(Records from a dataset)
----------

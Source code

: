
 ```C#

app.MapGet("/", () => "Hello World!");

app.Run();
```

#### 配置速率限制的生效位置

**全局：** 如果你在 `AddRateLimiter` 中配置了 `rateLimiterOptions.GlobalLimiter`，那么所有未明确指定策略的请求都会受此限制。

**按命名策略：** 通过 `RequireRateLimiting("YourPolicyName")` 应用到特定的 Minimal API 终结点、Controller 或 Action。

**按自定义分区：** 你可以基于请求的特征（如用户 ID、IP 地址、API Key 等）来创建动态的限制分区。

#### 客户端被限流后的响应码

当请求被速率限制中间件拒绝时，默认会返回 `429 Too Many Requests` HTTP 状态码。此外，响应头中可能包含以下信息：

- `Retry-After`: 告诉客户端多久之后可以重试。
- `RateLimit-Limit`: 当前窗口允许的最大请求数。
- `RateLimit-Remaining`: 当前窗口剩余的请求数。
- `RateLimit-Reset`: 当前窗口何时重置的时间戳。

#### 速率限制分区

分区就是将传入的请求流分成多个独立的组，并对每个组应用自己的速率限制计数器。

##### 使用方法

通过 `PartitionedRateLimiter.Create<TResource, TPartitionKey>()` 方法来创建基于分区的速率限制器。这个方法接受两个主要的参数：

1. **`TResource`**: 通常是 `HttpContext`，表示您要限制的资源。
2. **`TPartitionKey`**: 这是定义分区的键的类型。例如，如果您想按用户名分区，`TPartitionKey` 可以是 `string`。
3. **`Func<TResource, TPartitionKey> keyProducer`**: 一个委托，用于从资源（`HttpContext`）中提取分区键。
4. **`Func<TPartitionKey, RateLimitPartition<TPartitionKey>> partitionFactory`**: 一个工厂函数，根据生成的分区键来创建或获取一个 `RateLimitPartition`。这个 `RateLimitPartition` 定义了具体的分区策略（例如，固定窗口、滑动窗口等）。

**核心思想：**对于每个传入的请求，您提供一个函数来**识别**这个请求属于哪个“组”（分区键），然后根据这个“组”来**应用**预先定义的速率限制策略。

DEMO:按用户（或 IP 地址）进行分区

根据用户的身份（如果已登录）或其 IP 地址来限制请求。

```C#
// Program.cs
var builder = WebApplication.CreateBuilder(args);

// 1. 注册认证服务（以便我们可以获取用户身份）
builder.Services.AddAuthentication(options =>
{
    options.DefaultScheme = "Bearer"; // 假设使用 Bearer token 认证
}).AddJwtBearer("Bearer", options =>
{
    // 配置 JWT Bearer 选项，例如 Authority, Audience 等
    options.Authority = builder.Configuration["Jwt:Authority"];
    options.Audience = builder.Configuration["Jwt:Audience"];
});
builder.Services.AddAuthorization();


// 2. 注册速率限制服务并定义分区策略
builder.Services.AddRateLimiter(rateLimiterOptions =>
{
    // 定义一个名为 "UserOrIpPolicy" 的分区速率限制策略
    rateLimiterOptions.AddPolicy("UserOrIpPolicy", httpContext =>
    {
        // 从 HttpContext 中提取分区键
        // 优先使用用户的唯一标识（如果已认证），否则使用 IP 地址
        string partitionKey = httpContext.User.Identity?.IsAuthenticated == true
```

----------

- EXERCISE INSTRUCTIONS:
Copy the records exactly.

- EXERCISE OUTPUT:
Source code

:
 ```C#

app.MapGet("/", () => "Hello World!");

app.Run();
```

#### 配置速率限制的生效位置

**全局：** 如果你在 `AddRateLimiter` 中配置了 `rateLimiterOptions.GlobalLimiter`，那么所有未明确指定策略的请求都会受此限制。

**按命名策略：** 通过 `RequireRateLimiting("YourPolicyName")` 应用到特定的 Minimal API 终结点、Controller 或 Action。

**按自定义分区：** 你可以基于请求的特征（如用户 ID、IP 地址、API Key 等）来创建动态的限制分区。

#### 客户端被限流后的响应码

当请求被速率限制中间件拒绝时，默认会返回 `429 Too Many Requests` HTTP 状态码。此外，响应头中可能包含以下信息：

- `Retry-After`: 告诉客户端多久之后可以重试。
- `RateLimit-Limit`: 当前窗口允许的最大请求数。
- `RateLimit-Remaining`: 当前窗口剩余的请求数。
- `RateLimit-Reset`: 当前窗口何时重置的时间戳。

#### 速率限制分区

分区就是将传入的请求流分成多个独立的组，并对每个组应用自己的速率限制计数器。

##### 使用方法

通过 `PartitionedRateLimiter.Create<TResource, TPartitionKey>()` 方法来创建基于分区的速率限制器。这个方法接受两个主要的参数：

1. **`TResource`**: 通常是 `HttpContext`，表示您要限制的资源。
2. **`TPartitionKey`**: 这是定义分区的键的类型。例如，如果您想按用户名分区，`TPartitionKey` 可以是 `string`。
3. **`Func<TResource, TPartitionKey> keyProducer`**: 一个委托，用于从资源（`HttpContext`）中提取分区键。
4. **`Func<TPartitionKey, RateLimitPartition<TPartitionKey>> partitionFactory`**: 一个工厂函数，根据生成的分区键来创建或获取一个 `RateLimitPartition`。这个 `RateLimitPartition` 定义了具体的分区策略（例如，固定窗口、滑动窗口等）。

**核心思想：**对于每个传入的请求，您提供一个函数来**识别**这个请求属于哪个“组”（分区键），然后根据这个“组”来**应用**预先定义的速率限制策略。

DEMO:按用户（或 IP 地址）进行分区

根据用户的身份（如果已登录）或其 IP 地址来限制请求。

```C#
// Program.cs
var builder = WebApplication.CreateBuilder(args);

// 1. 注册认证服务（以便我们可以获取用户身份）
builder.Services.AddAuthentication(options =>
{
    options.DefaultScheme = "Bearer"; // 假设使用 Bearer token 认证
}).AddJwtBearer("Bearer", options =>
{
    // 配置 JWT Bearer 选项，例如 Authority, Audience 等
    options.Authority = builder.Configuration["Jwt:Authority"];
    options.Audience = builder.Configuration["Jwt:Audience"];
});
builder.Services.AddAuthorization();


// 2. 注册速率限制服务并定义分区策略
builder.Services.AddRateLimiter(rateLimiterOptions =>
{
    // 定义一个名为 "UserOrIpPolicy" 的分区速率限制策略
    rateLimiterOptions.AddPolicy("UserOrIpPolicy", httpContext =>
    {
        // 从 HttpContext 中提取分区键
        // 优先使用用户的唯一标识（如果已认证），否则使用 IP 地址
        string partitionKey = httpContext.User.Identity?.IsAuthenticated == true
```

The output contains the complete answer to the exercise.